Document images with source code:
------------------------------------------------

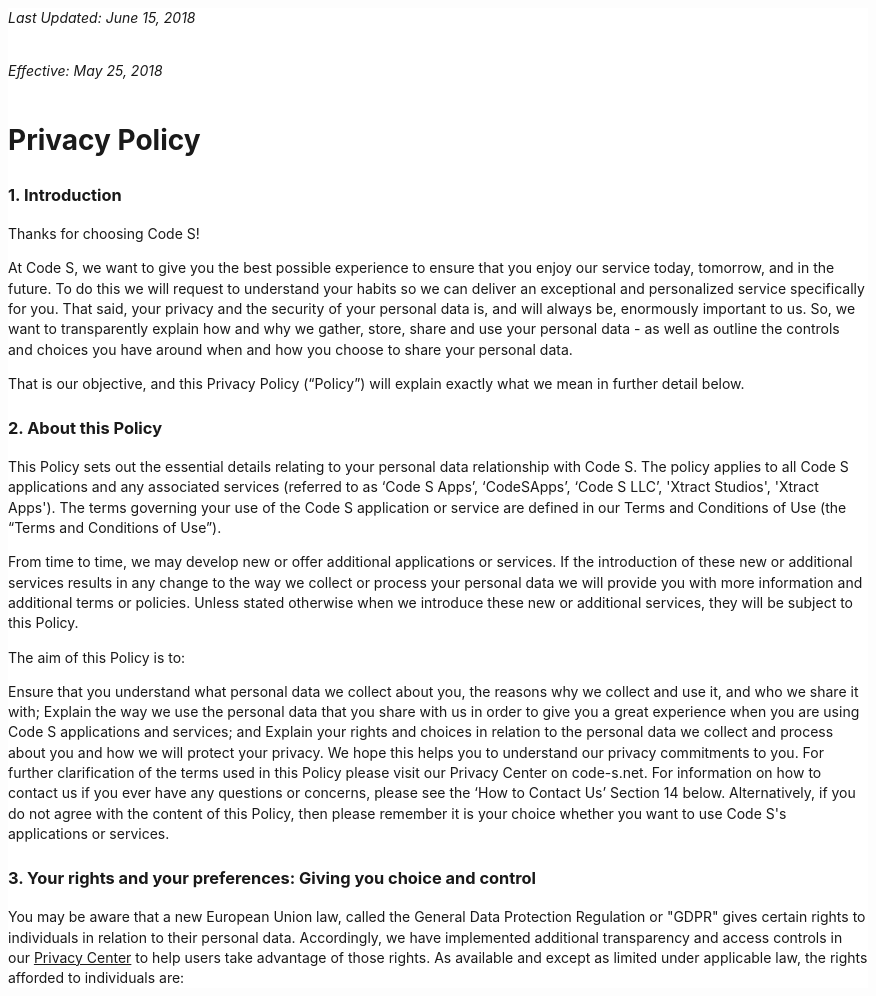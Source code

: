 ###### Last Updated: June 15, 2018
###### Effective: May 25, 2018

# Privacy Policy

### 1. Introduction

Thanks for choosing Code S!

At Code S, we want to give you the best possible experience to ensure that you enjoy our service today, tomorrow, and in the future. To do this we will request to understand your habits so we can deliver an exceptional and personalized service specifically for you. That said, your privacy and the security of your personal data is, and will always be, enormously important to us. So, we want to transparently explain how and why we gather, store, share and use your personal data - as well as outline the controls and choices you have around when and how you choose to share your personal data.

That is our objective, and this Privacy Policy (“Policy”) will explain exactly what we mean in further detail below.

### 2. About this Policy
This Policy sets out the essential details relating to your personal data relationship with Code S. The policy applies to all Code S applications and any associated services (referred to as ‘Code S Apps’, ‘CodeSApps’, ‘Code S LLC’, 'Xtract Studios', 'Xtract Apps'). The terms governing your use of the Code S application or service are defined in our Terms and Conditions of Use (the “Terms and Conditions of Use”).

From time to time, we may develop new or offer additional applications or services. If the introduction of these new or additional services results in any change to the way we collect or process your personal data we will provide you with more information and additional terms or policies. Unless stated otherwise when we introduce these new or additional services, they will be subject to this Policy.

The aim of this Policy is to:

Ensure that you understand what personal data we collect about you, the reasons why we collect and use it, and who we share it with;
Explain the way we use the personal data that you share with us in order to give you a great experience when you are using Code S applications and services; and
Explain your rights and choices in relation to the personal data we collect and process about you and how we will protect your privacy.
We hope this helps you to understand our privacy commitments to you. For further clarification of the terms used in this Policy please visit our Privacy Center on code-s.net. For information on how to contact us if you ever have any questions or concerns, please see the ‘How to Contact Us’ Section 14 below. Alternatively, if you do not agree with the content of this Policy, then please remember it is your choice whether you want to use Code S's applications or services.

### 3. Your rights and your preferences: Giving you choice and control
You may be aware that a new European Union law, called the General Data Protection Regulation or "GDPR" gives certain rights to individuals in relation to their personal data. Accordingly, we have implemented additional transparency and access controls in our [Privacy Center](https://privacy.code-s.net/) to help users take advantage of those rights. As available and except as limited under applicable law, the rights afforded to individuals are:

------------------------------------------------

--- TASK STATEMENT ---
Looking at the data above, return every line from the one with "### 2. About this Policy" down to the one with "This Policy sets", exactly and inclusively.

--- ANSWER SECTION ---
### 2. About this Policy
This Policy sets out the essential details relating to your personal data relationship with Code S. The policy applies to all Code S applications and any associated services (referred to as ‘Code S Apps’, ‘CodeSApps’, ‘Code S LLC’, 'Xtract Studios', 'Xtract Apps'). The terms governing your use of the Code S application or service are defined in our Terms and Conditions of Use (the “Terms and Conditions of Use”).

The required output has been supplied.